Every Hideout world sits on a grid, like graph paper made of square tiles. Once you can name a spot with a couple of numbers, you can tell your script where to do things: teleport a player to here, spawn an NPC there, point a character that way. This page is the map-reading lesson for scripting.

The world is a grid of tiles

Imagine your whole world drawn on graph paper. It's covered in little squares called tiles. A tile is the basic unit of space in Hideout: one step on the grid.

To name any spot, you give two numbers:

  • X is how far across (left to right).
  • Y is how far down (top to bottom).

We write these as a pair in brackets, like (3, 5). That means 3 tiles across and 5 tiles down. Same idea as a chessboard square or a spreadsheet cell (B2, C5), just with numbers for both.

Block snippetX counts across, Y counts down, (0, 0) is the top-left, and Z adds height when you need it.
One tile = one unit

When you type numbers into a script, one unit is one whole tile. So (3, 5) is the 4th tile across and the 6th tile down (we start counting from 0; see below). You never have to think in pixels.

The origin: where (0, 0) is

There's one special tile that all the numbers are measured from. It's called the origin, and it sits at the top-left corner of the grid. Its address is (0, 0).

Everything grows out from there:

  • X gets bigger as you go right. Bigger X = further east.
  • Y gets bigger as you go down. Bigger Y = further south.
Gotcha: down is bigger, not up

This trips up almost everyone. In Hideout, going down the screen makes Y bigger, and going up makes Y smaller. So the tile above (3, 5) is (3, 4), and the tile below it is (3, 6). If your character keeps moving the wrong way, this is usually why.

What about height? The Z number

The grid is flat, but worlds aren't always flat. Sometimes things float or sit up high. That's where a third number comes in:

  • Z is how far up (height). Higher Z = higher off the ground.

Most of the time you're working on the ground, so Z is just 0. You only reach for Z when you want something off the floor.

So the full set of three numbers is:

LetterMeansBigger value goes…
Xhow far acrossright (east)
Yhow far downdown (south)
Zhow far upup (higher)

Positions and vectors

A position is an address on the grid, a spot. In scripting, a bundle of numbers like this is called a vector (say it "VEK-ter"). Don't let the word scare you: a vector is a little container that holds a couple of numbers together so you can pass them around as one thing.

Hideout has two kinds of vector, and the difference is how many numbers they hold.

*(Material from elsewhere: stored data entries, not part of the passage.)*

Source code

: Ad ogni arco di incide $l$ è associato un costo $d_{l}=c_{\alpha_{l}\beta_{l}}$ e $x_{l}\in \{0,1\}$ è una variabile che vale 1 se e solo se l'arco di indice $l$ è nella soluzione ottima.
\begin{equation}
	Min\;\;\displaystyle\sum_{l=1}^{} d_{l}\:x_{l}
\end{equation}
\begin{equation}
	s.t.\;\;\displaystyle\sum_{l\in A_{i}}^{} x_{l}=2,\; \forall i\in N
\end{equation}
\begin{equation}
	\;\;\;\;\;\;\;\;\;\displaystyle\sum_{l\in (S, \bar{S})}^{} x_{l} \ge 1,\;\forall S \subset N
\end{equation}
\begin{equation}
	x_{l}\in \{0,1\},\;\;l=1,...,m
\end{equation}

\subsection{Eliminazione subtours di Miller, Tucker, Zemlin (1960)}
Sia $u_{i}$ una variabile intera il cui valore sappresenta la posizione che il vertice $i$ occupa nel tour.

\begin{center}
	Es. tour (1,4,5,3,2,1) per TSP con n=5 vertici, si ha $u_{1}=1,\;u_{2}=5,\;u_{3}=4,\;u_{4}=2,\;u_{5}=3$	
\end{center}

Vector2: a flat spot (X, Y)

A Vector2 holds two numbers: X and Y. It's a spot on the flat grid, with no height. You build one with the Coordinate (X, Y) block.

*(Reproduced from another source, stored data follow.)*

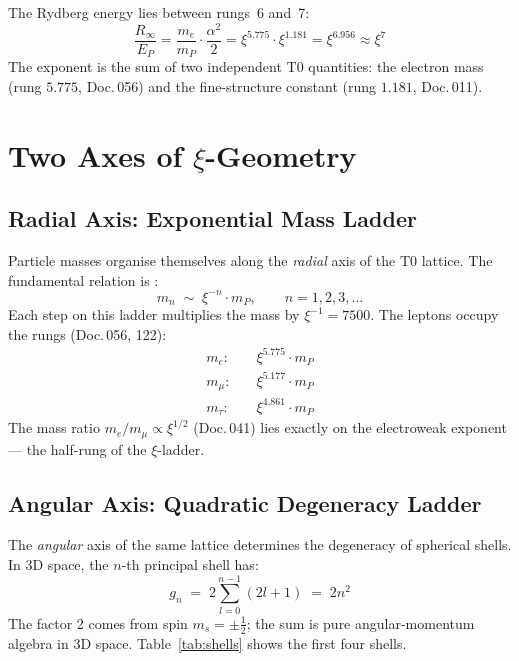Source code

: The Rydberg energy lies between rungs~6 and~7:
\begin{equation}
  \frac{R_\infty}{E_P}
  = \frac{m_e}{m_P} \cdot \frac{\alpha^2}{2}
  = \xi^{5.775} \cdot \xi^{1.181}
  = \xi^{6.956}
  \approx \xi^7
\end{equation}
The exponent is the sum of two independent T0 quantities: the electron mass
(rung $5.775$, Doc.\,056) and the fine-structure constant (rung $1.181$,
Doc.\,011).

\section{Two Axes of \texorpdfstring{$\xi$}{xi}-Geometry}
\label{sec:two-axes}

\subsection{Radial Axis: Exponential Mass Ladder}
\label{subsec:radial}

Particle masses organise themselves along the \emph{radial} axis of the T0
lattice. The fundamental relation is \cite{dok009}:
\begin{equation}
  m_n \;\sim\; \xi^{-n} \cdot m_P, \qquad n = 1, 2, 3, \ldots
\end{equation}
Each step on this ladder multiplies the mass by $\xi^{-1} = 7500$.
The leptons occupy the rungs (Doc.\,056, 122):
\begin{align}
  m_e:    &\quad \xi^{5.775} \cdot m_P \\
  m_\mu:  &\quad \xi^{5.177} \cdot m_P \\
  m_\tau: &\quad \xi^{4.861} \cdot m_P
\end{align}
The mass ratio $m_e/m_\mu \propto \xi^{1/2}$ (Doc.\,041) lies exactly on the
electroweak exponent — the half-rung of the $\xi$-ladder.

\subsection{Angular Axis: Quadratic Degeneracy Ladder}
\label{subsec:angular}

The \emph{angular} axis of the same lattice determines the degeneracy of
spherical shells. In 3D space, the $n$-th principal shell has:
\begin{equation}
  g_n \;=\; 2 \sum_{l=0}^{n-1} (2l+1) \;=\; 2n^2
  \label{eq:gn}
\end{equation}
The factor 2 comes from spin $m_s = \pm\tfrac{1}{2}$; the sum is pure
angular-momentum algebra in 3D space. Table~\ref{tab:shells} shows the
first four shells.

Coordinate (X, Y)A Vector2: an across-and-down spot like (3, 5).

A fresh one starts at (0, 0). Vector2s are mostly used as the corners of areas (more on that on the Areas page).

Vector3: a full position (X, Y, Z)

A Vector3 holds three numbers: X, Y, and Z. It's a full position, height included. You build one with the Coordinate (X, Y, Z) block.

Coordinate (X, Y, Z)A Vector3: a full position with height, like (10, 4, 0).

A fresh one starts at (0, 0, 0). Vector3 is the everyday "where is it" type. Player positions, object positions, NPC positions, and teleport targets are all Vector3s.

"Coordinate" means Vector3

In some menus, the Vector3 type is shown with the friendlier label "coordinate." It's the same thing: when the editor says "coordinate," it means a full X-Y-Z position.

Picking one number out of a position

Got a position and only want, say, its X? The Get X / Y / Z of Position block pulls a single number out of a Vector3, handy for comparing heights or lining things up.

Get X / Y / Z of PositionGrabs just the X, Y, or Z number out of a position.

And to measure the straight-line gap between two positions, use Distance Between Positions:

Distance Between PositionsHow far apart two positions are.

Rotations: which way you face

A position tells you where something is. A rotation tells you which way it's facing. Think of a person standing on a tile: they could be looking north, east, south, or west.

Hideout keeps this simple. There are exactly four facings, the four compass directions. No diagonals, no in-between angles, no degrees to remember.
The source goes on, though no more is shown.